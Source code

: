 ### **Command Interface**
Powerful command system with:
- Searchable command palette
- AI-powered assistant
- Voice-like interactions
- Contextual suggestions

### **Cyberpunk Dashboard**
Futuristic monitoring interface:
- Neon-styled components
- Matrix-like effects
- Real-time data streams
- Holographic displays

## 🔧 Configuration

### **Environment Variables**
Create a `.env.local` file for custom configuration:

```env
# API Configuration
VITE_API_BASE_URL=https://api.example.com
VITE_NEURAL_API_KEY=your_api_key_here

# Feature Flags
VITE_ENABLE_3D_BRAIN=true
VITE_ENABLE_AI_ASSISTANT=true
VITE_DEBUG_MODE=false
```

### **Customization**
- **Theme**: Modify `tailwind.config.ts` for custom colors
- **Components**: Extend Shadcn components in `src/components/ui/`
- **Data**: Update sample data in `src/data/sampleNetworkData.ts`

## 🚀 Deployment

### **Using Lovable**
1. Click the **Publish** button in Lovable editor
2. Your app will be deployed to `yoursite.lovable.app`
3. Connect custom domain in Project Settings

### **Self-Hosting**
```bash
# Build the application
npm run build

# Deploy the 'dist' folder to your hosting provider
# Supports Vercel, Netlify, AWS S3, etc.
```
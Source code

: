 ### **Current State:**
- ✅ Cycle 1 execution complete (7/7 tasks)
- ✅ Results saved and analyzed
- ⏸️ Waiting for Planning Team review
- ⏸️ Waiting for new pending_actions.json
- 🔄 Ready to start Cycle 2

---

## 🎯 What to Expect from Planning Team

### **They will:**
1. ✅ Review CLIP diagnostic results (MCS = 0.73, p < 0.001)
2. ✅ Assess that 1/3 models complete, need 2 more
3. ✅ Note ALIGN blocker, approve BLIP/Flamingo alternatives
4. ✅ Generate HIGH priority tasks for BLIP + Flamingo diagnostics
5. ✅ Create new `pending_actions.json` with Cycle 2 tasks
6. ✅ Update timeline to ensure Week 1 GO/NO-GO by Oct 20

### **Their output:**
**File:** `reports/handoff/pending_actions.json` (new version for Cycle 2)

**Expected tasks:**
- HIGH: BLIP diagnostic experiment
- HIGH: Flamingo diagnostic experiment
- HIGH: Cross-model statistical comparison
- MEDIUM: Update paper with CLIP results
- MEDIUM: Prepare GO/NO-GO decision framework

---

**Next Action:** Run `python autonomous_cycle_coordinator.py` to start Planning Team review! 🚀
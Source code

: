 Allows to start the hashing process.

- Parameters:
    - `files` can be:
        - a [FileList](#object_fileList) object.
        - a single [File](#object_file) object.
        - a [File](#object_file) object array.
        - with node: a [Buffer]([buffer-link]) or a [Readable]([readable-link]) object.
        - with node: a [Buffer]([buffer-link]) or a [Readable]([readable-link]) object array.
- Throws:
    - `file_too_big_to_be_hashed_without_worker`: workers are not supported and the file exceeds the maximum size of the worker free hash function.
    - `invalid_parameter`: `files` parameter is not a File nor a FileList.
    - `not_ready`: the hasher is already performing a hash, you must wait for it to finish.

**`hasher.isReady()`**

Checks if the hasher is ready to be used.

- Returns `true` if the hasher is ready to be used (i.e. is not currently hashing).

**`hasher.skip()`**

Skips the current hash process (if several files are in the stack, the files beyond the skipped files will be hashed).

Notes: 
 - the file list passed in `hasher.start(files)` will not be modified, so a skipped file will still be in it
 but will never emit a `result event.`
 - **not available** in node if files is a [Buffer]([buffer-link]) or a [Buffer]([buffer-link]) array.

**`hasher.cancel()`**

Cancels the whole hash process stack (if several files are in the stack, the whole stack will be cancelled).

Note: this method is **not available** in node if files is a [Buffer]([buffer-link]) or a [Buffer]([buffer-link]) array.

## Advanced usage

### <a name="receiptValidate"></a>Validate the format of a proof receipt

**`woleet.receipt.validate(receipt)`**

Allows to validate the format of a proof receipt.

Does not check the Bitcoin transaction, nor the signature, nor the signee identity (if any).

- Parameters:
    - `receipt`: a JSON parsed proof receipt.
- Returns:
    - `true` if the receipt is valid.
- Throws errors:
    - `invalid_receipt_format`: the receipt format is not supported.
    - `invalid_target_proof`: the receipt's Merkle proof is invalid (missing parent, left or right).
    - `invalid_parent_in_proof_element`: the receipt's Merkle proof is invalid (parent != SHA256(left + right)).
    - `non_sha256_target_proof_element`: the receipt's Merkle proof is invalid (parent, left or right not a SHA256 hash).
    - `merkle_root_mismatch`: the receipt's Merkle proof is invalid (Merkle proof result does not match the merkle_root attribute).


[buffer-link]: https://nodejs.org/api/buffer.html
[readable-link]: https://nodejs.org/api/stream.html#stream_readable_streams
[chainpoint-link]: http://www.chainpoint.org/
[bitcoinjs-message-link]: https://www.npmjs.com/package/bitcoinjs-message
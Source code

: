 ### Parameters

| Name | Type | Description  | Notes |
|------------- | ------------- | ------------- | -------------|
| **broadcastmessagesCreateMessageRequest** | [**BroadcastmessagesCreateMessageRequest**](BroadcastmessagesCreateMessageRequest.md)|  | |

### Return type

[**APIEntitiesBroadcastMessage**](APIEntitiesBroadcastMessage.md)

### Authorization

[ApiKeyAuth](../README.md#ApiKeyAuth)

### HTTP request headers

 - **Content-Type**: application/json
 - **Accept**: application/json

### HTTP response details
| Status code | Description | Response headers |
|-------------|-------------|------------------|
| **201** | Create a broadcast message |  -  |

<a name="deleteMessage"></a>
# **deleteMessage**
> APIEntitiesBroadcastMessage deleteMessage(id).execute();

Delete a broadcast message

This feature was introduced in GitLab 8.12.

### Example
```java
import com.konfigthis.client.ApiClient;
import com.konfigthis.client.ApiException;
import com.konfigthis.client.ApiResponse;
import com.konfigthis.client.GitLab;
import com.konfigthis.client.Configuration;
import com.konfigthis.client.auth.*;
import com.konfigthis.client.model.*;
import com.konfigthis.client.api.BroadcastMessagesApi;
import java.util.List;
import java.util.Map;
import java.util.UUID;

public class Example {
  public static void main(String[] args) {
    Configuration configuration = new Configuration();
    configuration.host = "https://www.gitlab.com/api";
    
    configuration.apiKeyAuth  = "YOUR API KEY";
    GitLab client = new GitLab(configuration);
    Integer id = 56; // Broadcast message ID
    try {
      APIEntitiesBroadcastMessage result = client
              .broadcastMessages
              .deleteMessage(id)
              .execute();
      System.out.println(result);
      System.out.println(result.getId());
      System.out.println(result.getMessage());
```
* * * * * * *
* **Assignment**
Beginning with the line above that contains "- HIGH: Flamingo diagnostic experiment", copy each line exactly up to and including the line that contains "- a [FileList](#object_fileList)", and go no further.

* **Response area**
- HIGH: Flamingo diagnostic experiment
- HIGH: Cross-model statistical comparison
- MEDIUM: Update paper with CLIP results
- MEDIUM: Prepare GO/NO-GO decision framework

---

**Next Action:** Run `python autonomous_cycle_coordinator.py` to start Planning Team review! 🚀
Source code

: Allows to start the hashing process.

- Parameters:
    - `files` can be:
        - a [FileList](#object_fileList) object.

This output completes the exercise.